Saturday, May 30, 2009

From Rock-a-Bye Baby to a Goddess of Chaos

Okay, so I was watching Sinbad today with my little sisters Traci and Annie and my brother Johnnie. We had a grand old time of it, laughing at the wily puns and the occasionally racy joke, getting way too into the romance between Sinbad and Marina, and enjoying the full adrenaline rush of the adventure as though we were actually in the story. If you have ever watched a movie with my family, you know this is really standard procedure. What is the point of sitting and watching a movie for two or three hours if you're not going to get ridiculously excited about it and quote lines to each other forever afterwards while rehearsing your favorite scenes? Anywho, Sinbad I have to admit is my very favorite animated picture of all time. Even better than Aladdin. I know, you are shocked. Why though, you ask? Is it for the dashing hero with the irresistable voice of Brad Pitt? Does my deep love of history and mythology make the tale so personal that it is absolutely enthralling? Am I intellectually enchanted by the contorted dichotomy of good vs. evil?

Well, perhaps all of these things combine to make it a marvelous movie, but what I truly love, the reason I can watch this movie ten thousand times over and never get bored, what enthralls and enchants me so thoroughly that I have to stop reading or writing whatever I am doing whenever someone turns it on, is Eris: the Goddess of Chaos. Unless you have known me for too long to ignore the evidence, or you have actually lived with me for any amount of time (though I believe some of my poor roommates at BYUI still believe in my innocence) you probably haven't yet realized that I am a horribly addicted, insanity loving, mind warping trickster. A prankster of the first class, truly, because NO ONE ever blames me. Though my dear sister BriAnne and my best-friend of eight years Chelsea have cried for years that I am the true mastermind behind the terrible pranks and playful tricks they were blamed and punished for during our youth, they have not yet managed to convert anyone other than my parents...who I think love me anyways, and who only believed them after I confessed to inspiring a few rather odd spectacles. The trick is, to get someone else to do the dirty work. You have to find someone brave enough, tricksy enough, and entertaining enough to keep them around long enough for you to inspire them. Eris, you see, is the ultimate example. She frames, she manipulates, she teases, she tortures, she inspires. And she is beautiful, frightening yes, but beautiful. I loved her character from the moment I saw her.

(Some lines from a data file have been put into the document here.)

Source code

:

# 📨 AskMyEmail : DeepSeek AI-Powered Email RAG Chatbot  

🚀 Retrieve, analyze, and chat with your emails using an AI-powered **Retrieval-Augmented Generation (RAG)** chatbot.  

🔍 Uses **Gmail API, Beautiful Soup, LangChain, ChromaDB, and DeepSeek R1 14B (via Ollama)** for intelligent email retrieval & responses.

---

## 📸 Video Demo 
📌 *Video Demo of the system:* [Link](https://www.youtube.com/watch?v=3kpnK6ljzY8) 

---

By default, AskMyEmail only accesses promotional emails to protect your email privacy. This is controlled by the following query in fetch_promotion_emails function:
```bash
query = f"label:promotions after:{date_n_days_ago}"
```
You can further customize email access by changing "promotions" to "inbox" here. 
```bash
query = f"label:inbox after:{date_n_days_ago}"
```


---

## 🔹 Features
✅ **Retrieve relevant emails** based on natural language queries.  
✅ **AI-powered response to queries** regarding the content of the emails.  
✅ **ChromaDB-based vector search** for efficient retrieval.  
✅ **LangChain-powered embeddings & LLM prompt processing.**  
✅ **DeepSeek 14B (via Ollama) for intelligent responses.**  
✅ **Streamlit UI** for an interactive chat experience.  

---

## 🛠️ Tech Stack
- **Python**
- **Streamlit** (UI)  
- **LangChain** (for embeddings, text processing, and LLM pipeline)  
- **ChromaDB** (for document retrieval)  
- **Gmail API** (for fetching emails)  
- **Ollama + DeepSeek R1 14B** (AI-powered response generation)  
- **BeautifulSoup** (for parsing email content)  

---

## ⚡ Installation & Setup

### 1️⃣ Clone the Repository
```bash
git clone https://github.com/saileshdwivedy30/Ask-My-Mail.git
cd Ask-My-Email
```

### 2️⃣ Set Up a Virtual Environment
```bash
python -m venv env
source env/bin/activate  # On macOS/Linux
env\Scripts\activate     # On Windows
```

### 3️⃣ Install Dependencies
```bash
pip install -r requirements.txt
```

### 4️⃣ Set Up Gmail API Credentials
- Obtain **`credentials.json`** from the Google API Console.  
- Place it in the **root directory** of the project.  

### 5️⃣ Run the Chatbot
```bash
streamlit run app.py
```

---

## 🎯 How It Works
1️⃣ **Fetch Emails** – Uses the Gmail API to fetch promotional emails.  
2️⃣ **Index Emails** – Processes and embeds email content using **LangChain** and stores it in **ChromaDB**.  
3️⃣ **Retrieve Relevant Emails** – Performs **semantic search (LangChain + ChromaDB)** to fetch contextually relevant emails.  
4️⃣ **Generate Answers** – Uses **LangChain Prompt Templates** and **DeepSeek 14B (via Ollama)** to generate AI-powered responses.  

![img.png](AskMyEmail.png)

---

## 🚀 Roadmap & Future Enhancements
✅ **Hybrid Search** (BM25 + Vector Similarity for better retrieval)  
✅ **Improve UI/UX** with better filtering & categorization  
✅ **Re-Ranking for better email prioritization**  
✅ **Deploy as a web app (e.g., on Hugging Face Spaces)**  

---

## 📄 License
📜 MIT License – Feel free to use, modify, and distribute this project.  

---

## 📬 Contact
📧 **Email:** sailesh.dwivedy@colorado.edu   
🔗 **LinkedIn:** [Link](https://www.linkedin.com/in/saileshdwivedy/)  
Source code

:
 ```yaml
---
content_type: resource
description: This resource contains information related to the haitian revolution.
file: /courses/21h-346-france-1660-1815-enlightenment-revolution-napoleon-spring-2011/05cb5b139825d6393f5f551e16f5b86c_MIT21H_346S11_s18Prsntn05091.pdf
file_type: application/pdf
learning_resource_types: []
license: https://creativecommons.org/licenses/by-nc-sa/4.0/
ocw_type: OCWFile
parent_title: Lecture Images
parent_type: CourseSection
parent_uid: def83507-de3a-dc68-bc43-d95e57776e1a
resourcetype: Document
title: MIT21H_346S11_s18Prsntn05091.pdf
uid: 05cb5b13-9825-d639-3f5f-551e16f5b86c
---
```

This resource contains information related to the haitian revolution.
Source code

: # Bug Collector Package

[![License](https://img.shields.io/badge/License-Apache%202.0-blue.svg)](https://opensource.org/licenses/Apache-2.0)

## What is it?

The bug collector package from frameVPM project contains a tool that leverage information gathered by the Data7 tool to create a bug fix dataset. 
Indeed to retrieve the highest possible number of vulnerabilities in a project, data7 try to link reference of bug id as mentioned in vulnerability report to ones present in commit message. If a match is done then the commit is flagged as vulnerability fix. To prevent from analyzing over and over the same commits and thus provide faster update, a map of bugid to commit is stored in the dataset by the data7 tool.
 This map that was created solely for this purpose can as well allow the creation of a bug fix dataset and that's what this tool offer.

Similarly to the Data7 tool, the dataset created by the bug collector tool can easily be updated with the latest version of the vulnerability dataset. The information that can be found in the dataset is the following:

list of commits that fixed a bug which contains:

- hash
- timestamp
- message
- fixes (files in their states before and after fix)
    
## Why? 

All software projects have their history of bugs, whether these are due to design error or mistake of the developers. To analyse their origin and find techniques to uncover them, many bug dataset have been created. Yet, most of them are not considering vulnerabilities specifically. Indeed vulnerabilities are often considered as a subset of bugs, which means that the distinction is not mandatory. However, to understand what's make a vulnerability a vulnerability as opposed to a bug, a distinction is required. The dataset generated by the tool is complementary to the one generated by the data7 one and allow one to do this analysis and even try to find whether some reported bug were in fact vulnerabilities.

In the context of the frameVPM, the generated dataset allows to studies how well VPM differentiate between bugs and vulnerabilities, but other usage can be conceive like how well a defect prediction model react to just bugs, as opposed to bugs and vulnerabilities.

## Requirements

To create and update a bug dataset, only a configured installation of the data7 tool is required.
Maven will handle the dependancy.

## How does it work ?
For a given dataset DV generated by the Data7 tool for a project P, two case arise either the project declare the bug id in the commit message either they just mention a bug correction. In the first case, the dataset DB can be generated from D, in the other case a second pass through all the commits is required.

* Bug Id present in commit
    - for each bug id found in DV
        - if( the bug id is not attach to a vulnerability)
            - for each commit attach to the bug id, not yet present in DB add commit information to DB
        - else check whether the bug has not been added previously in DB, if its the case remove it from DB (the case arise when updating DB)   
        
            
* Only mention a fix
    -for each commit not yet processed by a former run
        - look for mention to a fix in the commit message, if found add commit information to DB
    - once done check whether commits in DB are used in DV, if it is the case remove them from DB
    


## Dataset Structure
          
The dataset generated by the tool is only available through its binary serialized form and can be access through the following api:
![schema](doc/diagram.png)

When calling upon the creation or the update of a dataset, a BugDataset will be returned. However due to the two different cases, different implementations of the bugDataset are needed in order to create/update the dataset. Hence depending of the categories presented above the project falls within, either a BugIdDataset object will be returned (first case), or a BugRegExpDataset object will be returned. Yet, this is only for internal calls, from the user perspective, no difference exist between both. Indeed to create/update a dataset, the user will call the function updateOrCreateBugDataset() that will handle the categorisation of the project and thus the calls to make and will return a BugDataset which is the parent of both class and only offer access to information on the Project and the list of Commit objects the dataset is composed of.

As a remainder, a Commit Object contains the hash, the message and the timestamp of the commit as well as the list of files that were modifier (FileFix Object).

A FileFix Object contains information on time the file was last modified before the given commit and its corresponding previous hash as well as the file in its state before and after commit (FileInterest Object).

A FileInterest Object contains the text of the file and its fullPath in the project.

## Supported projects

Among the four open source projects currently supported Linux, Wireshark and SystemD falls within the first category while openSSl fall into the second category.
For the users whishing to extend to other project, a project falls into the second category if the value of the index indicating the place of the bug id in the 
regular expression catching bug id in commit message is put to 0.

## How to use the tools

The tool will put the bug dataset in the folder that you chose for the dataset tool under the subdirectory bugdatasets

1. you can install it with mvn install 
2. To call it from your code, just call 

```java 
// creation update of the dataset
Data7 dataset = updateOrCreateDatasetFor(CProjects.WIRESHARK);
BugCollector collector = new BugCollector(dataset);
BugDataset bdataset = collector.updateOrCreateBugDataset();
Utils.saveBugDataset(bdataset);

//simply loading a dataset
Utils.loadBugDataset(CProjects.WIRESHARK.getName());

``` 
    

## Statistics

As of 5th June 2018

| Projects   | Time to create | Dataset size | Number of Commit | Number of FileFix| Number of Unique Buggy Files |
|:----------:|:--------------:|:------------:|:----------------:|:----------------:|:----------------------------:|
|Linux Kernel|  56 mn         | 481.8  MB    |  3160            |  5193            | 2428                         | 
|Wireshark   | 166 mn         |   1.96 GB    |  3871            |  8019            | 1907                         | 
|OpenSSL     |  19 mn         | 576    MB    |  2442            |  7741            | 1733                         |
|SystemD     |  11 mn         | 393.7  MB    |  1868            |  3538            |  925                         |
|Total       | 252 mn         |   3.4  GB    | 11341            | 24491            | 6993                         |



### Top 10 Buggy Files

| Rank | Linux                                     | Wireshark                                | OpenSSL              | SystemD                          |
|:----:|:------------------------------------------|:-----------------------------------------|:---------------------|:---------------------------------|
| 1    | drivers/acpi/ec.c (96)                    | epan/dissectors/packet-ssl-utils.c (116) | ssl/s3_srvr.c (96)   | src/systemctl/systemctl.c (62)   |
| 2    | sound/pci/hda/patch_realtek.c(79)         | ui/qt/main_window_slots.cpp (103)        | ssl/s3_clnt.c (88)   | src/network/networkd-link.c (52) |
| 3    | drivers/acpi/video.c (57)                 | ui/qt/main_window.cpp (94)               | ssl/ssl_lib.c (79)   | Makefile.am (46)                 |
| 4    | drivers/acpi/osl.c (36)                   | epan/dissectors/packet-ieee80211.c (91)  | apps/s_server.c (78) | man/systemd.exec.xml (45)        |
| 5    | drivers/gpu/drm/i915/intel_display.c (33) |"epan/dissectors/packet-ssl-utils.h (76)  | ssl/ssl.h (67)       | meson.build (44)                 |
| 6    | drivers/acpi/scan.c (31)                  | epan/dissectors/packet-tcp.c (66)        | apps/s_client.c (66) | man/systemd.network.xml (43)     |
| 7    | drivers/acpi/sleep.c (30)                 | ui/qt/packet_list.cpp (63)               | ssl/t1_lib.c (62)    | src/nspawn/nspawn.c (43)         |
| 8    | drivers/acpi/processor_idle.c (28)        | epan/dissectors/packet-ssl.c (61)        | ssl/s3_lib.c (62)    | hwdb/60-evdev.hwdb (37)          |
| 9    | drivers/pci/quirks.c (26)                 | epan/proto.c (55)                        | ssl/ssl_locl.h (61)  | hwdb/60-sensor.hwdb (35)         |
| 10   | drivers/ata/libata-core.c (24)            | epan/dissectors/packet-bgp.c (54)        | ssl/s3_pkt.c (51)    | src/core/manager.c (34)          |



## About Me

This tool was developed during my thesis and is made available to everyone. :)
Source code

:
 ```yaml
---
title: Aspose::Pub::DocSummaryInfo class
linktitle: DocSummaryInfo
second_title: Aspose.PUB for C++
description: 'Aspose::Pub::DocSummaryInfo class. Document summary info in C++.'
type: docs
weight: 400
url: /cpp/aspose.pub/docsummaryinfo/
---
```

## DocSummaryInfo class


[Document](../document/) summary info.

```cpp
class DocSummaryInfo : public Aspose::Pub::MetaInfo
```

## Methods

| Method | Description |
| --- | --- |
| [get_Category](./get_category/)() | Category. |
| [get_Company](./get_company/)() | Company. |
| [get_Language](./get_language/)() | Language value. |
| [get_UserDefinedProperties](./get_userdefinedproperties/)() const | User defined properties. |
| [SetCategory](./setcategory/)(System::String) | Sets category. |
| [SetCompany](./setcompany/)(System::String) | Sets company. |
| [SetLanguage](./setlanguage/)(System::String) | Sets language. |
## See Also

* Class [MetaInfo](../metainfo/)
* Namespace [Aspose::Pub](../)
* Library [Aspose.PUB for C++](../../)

Alright, you say, how is it possible that a little mormon girl raised in a home filled with the spirit, constantly reminded to love one another, can be full of such spite? Well first, I'm not spiteful, honest. I try not to do anything that will hurt another person (though I confess I have definitely managed to do this before) or cost anyone huge amounts of money to repair (also, must confess that I have accidently managed this before) or will damage another person's pschye to haunting and traumatizing levels (ok yes, I confess I have managed this one too-the point is, I didn't do it on purpose). But do I think something must have been done in my youth to twist me into such a strange chaos-loving creature? I'm not sure. Maybe I love it so much because it is what I can never really be, it's my alter-ego so to speak, my closet self. Maybe my mother's love of character and spunk sprouted into something a hint more devious when planted in me. But I think the most likely reason of all (my heart is just the right size, thankyou) are the lullaby's, the fairy-tale's, the cryptic stories and yes, even the Disney movies that I so loved as a child.

Please read the words to the following nursery rhyme/lullaby and then try to tell me it is not one of the creepiest things you have ever heard in your life.

Rock-a-bye baby,
in the treetop,
When the wind blows,
the cradle will rock,
When the bough breaks,
the cradle will fall,
And down will come baby,
cradle and all.

Ok people, we are singing this to our children, as they are falling asleep!!! No wonder we all have so many issues!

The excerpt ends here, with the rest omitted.